Nel film in oggetto, presentato a Cannes nel 2006, il protagonista impersonato da Giacomo Rizzo (interpretazione stratosferica la sua) incarna perfettamente la figura dell’usuraio. Una maschera laida, morbosa, solitaria, un “monstrum”, costretto a vivere con una madre disabile, che approfitta, attraverso l’uso dei soldi, delle debolezze e delle difficoltà altrui travestendosi da benefattore. Gode del suo potere, controlla, spia e registra un malessere diffuso, che egli stesso assorbe e attraverso il quale può giustificare la sua filosofia ove tutto, davvero tutto, può essere misurato con il denaro; denaro utile non per condurre una bella vita - l’aspetto estetico è del tutto inconcepibile nel suo mondo - ma solo per il gusto di poter decidere della vita degli altri.
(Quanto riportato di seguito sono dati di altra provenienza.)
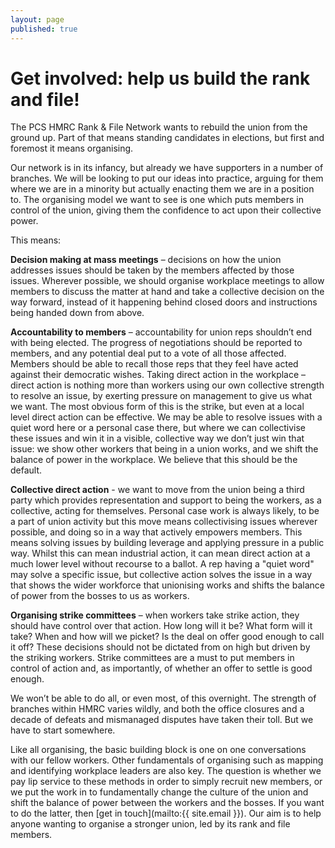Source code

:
 ```yaml
---
layout: page
published: true
---
```

<h1 class="section-heading centered">Get involved: help us build the rank and file!</h1>

The PCS HMRC Rank & File Network wants to rebuild the union from the ground up. Part of that means standing candidates in elections, but first and foremost it means organising.

Our network is in its infancy, but already we have supporters in a number of branches. We will be looking to put our ideas into practice, arguing for them where we are in a minority but actually enacting them we are in a position to. The organising model we want to see is one which puts members in control of the union, giving them the confidence to act upon their collective power.

This means:

**Decision making at mass meetings** – decisions on how the union addresses issues should be taken by the members affected by those issues. Wherever possible, we should organise workplace meetings to allow members to discuss the matter at hand and take a collective decision on the way forward, instead of it happening behind closed doors and instructions being handed down from above.

**Accountability to members** – accountability for union reps shouldn’t end with being elected. The progress of negotiations should be reported to members, and any potential deal put to a vote of all those affected. Members should be able to recall those reps that they feel have acted against their democratic wishes.
Taking direct action in the workplace – direct action is nothing more than workers using our own collective strength to resolve an issue, by exerting pressure on management to give us what we want. The most obvious form of this is the strike, but even at a local level direct action can be effective. We may be able to resolve issues with a quiet word here or a personal case there, but where we can collectivise these issues and win it in a visible, collective way we don’t just win that issue: we show other workers that being in a union works, and we shift the balance of power in the workplace. We believe that this should be the default.

**Collective direct action** - we want to move from the union being a third party which provides representation and support to being the workers, as a collective, acting for themselves. Personal case work is always likely, to be a part of union activity but this move means collectivising issues wherever possible, and doing so in a way that actively empowers members. This means solving issues by building leverage and applying pressure in a public way. Whilst this can mean industrial action, it can mean direct action at a much lower level without recourse to a ballot. A rep having a "quiet word" may solve a specific issue, but collective action solves the issue in a way that shows the wider workforce that unionising works and shifts the balance of power from the bosses to us as workers.

**Organising strike committees** – when workers take strike action, they should have control over that action. How long will it be? What form will it take? When and how will we picket? Is the deal on offer good enough to call it off? These decisions should not be dictated from on high but driven by the striking workers. Strike committees are a must to put members in control of action and, as importantly, of whether an offer to settle is good enough.

We won’t be able to do all, or even most, of this overnight. The strength of branches within HMRC varies wildly, and both the office closures and a decade of defeats and mismanaged disputes have taken their toll. But we have to start somewhere.

Like all organising, the basic building block is one on one conversations with our fellow workers. Other fundamentals of organising such as mapping and identifying workplace leaders are also key. The question is whether we pay lip service to these methods in order to simply recruit new members, or we put the work in to fundamentally change the culture of the union and shift the balance of power between the workers and the bosses.
If you want to do the latter, then [get in touch](mailto:{{ site.email }}). Our aim is to help anyone wanting to organise a stronger union, led by its rank and file members.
Perseguire e mantenere questo fine richiede sacrificio, non bisogna mai lasciarsi travolgere dai sentimenti, dalla pietà o, peggio, da un senso di carità; ci si deve trattenere dal consumo, dal desiderio, (pure illusioni ?) e perciò si conduce una vita assai meschina, nella quale ciò che rimane è la divorante volontà dell’accumulo che aumenta smisuratamente l’ avidità e dunque mai si placa. La politica del protagonista è fatta di piccoli passi e nessuna voglia di rischio, eppure quello che sembra essere il suo migliore amico lo provocherà, gli farà scattare una molla che lo porterà al disastro. Le conseguenze dell’amore, infatti, e dei sentimenti più in generale.

Il punto di vista del nostro autore perciò risulta alquanto disilluso e disincantato. Una fosca tinta pessimistica, di un triste nichilismo avvolge le sue storie e l’ambiente in cui si viene immessi e che ci circonda risulta, di scorcio o in totali, del tutto degradato, quasi unto, lercio. All’interno di questi scenari ci si presentano personaggi solitari, disperati, che sognano punti di fuga solo attraverso l’inganno o l’auto - inganno. La realtà è sudicia come il protagonista di questo film.